Directions for this task:
Tally up the lines below containing the string "Honduras", then write the number alone.

Stored data:
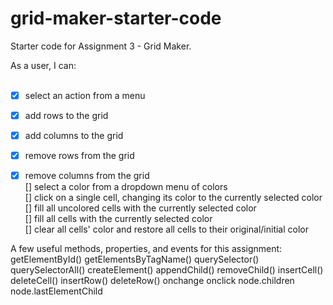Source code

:# grid-maker-starter-code
Starter code for Assignment 3 - Grid Maker.

As a user, I can: <br><br>
- [x] select an action from a menu <br>
- [x] add rows to the grid <br>
- [x] add columns to the grid <br>
- [x] remove rows from the grid <br>
- [x] remove columns from the grid <br>
[] select a color from a dropdown menu of colors <br>
[] click on a single cell, changing its color to the currently selected color <br>
[] fill all uncolored cells with the currently selected color <br>
[] fill all cells with the currently selected color <br>
[] clear all cells' color and restore all cells to their original/initial color <br>


A few useful methods, properties, and events for this assignment:
getElementById()
getElementsByTagName()
querySelector()
querySelectorAll()
createElement()
appendChild()
removeChild()
insertCell()
deleteCell()
insertRow()
deleteRow()
onchange
onclick
node.children
node.lastElementChild
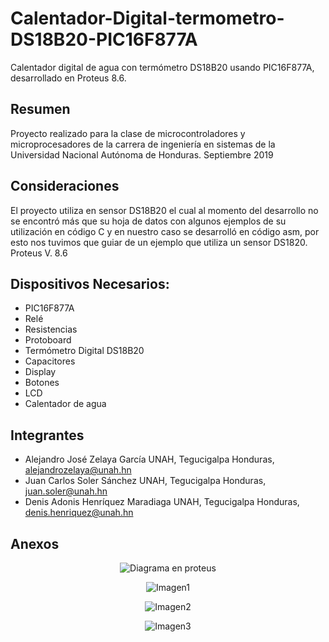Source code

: # Calentador-Digital-termometro-DS18B20-PIC16F877A
Calentador digital de agua con termómetro DS18B20 usando PIC16F877A, desarrollado en Proteus 8.6.

## Resumen
Proyecto realizado para la clase de microcontroladores y microprocesadores de la carrera de ingeniería en sistemas de la Universidad Nacional Autónoma de Honduras.
Septiembre 2019


## Consideraciones
El proyecto utiliza en sensor DS18B20 el cual al momento del desarrollo no se encontró más que su hoja de datos con algunos ejemplos de su utilización en código C y en nuestro caso se desarrolló en código asm, por esto nos tuvimos que guiar de un ejemplo que utiliza un sensor DS1820.
Proteus V. 8.6

## Dispositivos Necesarios:
- PIC16F877A
- Relé
- Resistencias
- Protoboard
- Termómetro Digital DS18B20
- Capacitores
- Display
- Botones
- LCD
- Calentador de agua

## Integrantes
- Alejandro José Zelaya García UNAH, Tegucigalpa Honduras, alejandrozelaya@unah.hn
- Juan Carlos Soler Sánchez UNAH, Tegucigalpa Honduras, juan.soler@unah.hn
- Denis Adonis Henríquez Maradiaga UNAH, Tegucigalpa Honduras, denis.henriquez@unah.hn

## Anexos
<p align="center"><img src="https://github.com/Zehuxx/Calentador-Digital-termometro-DS18B20-PIC16F877A/blob/master/Imagenes/Diagrama%20en%20proteus.bmp?raw=true" alt="Diagrama en proteus"></p>
<p align="center"><img src="https://github.com/Zehuxx/Calentador-Digital-termometro-DS18B20-PIC16F877A/blob/master/Imágenes/IMG-20191010-WA0007.jpeg?raw=true" alt="Imagen1"></p>
<p align="center"><img src="https://github.com/Zehuxx/Calentador-Digital-termometro-DS18B20-PIC16F877A/blob/master/Imágenes/IMG-20191010-WA0012.jpeg" alt="Imagen2" ></p>
<p align="center"><img src="https://github.com/Zehuxx/Calentador-Digital-termometro-DS18B20-PIC16F877A/blob/master/Imágenes/IMG-20191010-WA0023.jpeg?raw=true" alt="Imagen3"></p>
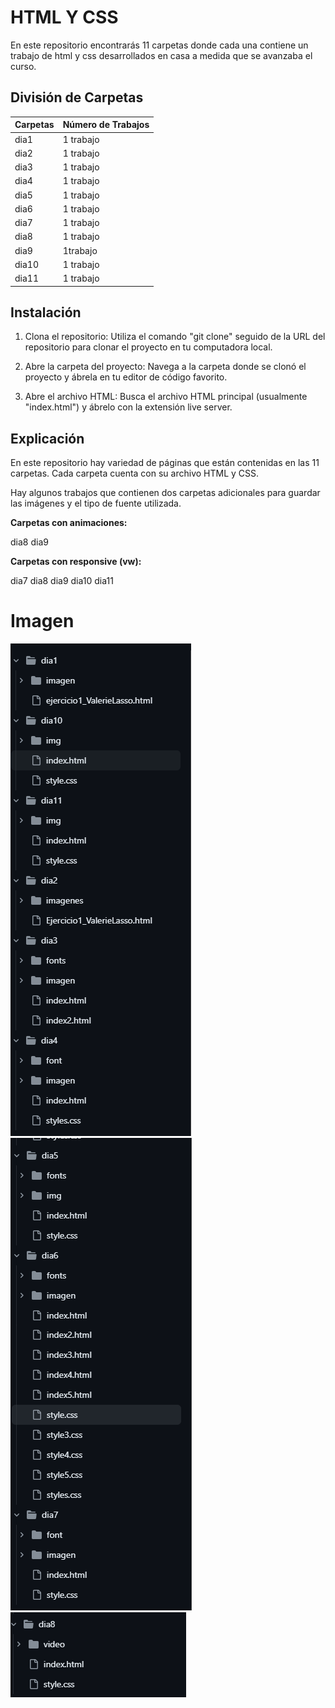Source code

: # HTML Y CSS
En este repositorio encontrarás 11 carpetas donde cada una contiene un trabajo de html y css desarrollados en casa a medida que se avanzaba el curso.

## División de Carpetas 

|Carpetas|Número de Trabajos|
|--|--|
|dia1| 1 trabajo|
|dia2| 1 trabajo|
|dia3| 1 trabajo|
|dia4| 1 trabajo|
|dia5| 1 trabajo|
|dia6| 1 trabajo|
|dia7| 1 trabajo|
|dia8| 1 trabajo|
|dia9| 1trabajo|
|dia10| 1 trabajo|
|dia11| 1 trabajo|

## Instalación 
1. Clona el repositorio: Utiliza el comando "git clone" seguido de la URL del repositorio para clonar el proyecto en tu computadora local.

2. Abre la carpeta del proyecto: Navega a la carpeta donde se clonó el proyecto y ábrela en tu editor de código favorito.

3. Abre el archivo HTML: Busca el archivo HTML principal (usualmente "index.html") y ábrelo con la extensión live server.

## Explicación 

En este repositorio hay variedad de páginas que están contenidas en las 11 carpetas. Cada carpeta cuenta con su archivo HTML y CSS. 

Hay algunos trabajos que contienen dos carpetas adicionales para guardar las imágenes y el tipo de fuente utilizada.

**Carpetas con animaciones:**

dia8
dia9

**Carpetas con responsive (vw):**

dia7
dia8
dia9
dia10
dia11


# Imagen

![alt text](image-3.png)
![alt text](image-4.png)
![alt text](image-5.png)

Reply to the exercise:
4